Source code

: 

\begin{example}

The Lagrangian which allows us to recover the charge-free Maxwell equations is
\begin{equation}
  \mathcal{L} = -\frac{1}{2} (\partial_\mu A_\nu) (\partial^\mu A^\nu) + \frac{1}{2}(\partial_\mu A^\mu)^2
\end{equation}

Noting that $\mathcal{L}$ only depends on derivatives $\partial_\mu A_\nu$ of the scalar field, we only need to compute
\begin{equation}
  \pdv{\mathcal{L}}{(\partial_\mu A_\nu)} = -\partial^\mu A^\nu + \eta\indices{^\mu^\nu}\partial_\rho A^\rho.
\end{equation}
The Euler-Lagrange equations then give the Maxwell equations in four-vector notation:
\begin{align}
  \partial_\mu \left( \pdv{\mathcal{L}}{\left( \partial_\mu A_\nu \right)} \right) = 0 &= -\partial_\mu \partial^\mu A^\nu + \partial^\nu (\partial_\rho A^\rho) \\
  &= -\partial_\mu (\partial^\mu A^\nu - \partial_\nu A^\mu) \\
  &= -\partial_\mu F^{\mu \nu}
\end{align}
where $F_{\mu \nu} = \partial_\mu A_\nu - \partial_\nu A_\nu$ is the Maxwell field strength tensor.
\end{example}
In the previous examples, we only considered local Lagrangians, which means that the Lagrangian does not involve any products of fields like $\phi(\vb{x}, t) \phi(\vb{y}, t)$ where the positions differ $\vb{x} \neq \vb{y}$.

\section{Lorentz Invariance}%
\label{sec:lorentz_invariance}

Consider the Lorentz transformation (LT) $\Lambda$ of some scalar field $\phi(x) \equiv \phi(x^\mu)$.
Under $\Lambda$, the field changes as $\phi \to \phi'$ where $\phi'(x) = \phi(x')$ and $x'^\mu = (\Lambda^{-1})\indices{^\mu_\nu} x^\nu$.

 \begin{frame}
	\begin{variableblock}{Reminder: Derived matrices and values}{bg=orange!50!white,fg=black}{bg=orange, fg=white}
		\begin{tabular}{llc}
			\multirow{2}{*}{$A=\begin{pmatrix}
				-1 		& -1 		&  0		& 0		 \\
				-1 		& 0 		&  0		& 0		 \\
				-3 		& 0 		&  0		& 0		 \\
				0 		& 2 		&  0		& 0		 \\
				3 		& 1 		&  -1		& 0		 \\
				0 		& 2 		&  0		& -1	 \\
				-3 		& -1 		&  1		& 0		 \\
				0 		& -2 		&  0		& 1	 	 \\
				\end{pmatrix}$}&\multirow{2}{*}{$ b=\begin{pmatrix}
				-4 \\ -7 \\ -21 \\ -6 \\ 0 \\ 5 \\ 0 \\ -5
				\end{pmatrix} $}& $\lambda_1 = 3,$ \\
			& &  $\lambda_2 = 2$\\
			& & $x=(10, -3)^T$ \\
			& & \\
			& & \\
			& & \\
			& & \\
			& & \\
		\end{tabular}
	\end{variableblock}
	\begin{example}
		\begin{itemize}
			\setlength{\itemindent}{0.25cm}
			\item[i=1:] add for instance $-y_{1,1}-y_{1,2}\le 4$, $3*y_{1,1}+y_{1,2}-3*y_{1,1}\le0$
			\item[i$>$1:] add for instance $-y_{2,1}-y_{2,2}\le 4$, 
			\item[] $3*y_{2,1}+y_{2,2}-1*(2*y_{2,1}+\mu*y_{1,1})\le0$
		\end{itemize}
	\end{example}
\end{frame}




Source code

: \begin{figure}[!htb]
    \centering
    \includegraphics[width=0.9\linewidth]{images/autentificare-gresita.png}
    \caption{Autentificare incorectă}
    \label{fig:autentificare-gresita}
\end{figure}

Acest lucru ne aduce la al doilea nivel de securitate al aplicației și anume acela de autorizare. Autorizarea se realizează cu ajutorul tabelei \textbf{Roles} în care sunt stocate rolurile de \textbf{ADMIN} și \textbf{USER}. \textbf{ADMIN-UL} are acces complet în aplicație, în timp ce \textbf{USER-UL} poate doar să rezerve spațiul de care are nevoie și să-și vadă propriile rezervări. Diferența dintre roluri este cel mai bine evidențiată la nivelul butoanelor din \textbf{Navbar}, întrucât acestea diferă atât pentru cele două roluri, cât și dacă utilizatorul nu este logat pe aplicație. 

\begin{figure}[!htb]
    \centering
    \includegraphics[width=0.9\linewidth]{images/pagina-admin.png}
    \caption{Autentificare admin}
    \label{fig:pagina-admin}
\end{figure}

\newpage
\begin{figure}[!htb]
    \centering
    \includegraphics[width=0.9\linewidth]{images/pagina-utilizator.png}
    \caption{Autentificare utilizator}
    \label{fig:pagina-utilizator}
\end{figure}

....

▶ _Goal of the exercise_: Collect the lines of the data that carry the word "label".

▶ _Output for this exercise_:
\label{sec:lorentz_invariance}
    \label{fig:autentificare-gresita}
    \label{fig:pagina-admin}
    \label{fig:pagina-utilizator}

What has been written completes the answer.